(PROBLEM) Using the entries that follow, write out the line containing "means that she read", the line containing "##### remember", and every line between them, exactly and nothing else.

Collected data:
········

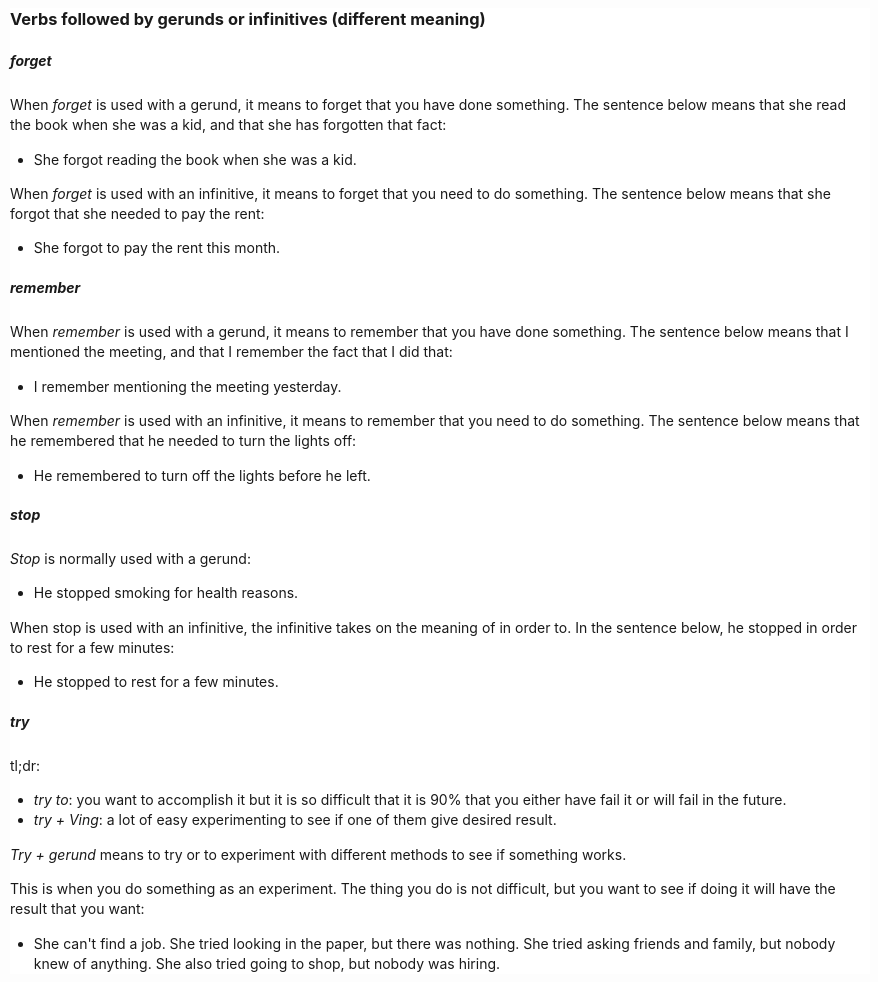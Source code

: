 
### Verbs followed by gerunds or infinitives (different meaning)

##### forget
When _forget_ is used with a gerund, it means to forget that you have done something. The sentence below
means that she read the book when she was a kid, and that she has forgotten that fact:

* She forgot reading the book when she was a kid.

When _forget_ is used with an infinitive, it means to forget that you need to do something. The sentence
below means that she forgot that she needed to pay the rent:

* She forgot to pay the rent this month.


##### remember
When _remember_ is used with a gerund, it means to remember that you have done something. The sentence
below means that I mentioned the meeting, and that I remember the fact that I did that:

* I remember mentioning the meeting yesterday.

When _remember_ is used with an infinitive, it means to remember that you need to do something. The
sentence below means that he remembered that he needed to turn the lights off:

* He remembered to turn off the lights before he left.


##### stop
_Stop_ is normally used with a gerund:

* He stopped smoking for health reasons.

When stop is used with an infinitive, the infinitive takes on the meaning of in order to. In the sentence
below, he stopped in order to rest for a few minutes:

* He stopped to rest for a few minutes.


##### try
tl;dr:

* _try to_: you want to accomplish it but it is so difficult that it is 90% that you either have fail it or will fail in the future.
* _try + Ving_: a lot of easy experimenting to see if one of them give desired result.


_Try + gerund_ means to try or to experiment with different methods to see if something works.

This is when you do something as an experiment. The thing you do is not difficult, but you want to see if
doing it will have the result that you want:

* She can't find a job. She tried looking in the paper, but there was nothing. She tried asking friends and family, but nobody knew of anything. She also tried going to shop, but nobody was hiring.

········

(RESULT OF THE EXERCISE)
means that she read the book when she was a kid, and that she has forgotten that fact:

* She forgot reading the book when she was a kid.

When _forget_ is used with an infinitive, it means to forget that you need to do something. The sentence
below means that she forgot that she needed to pay the rent:

* She forgot to pay the rent this month.


##### remember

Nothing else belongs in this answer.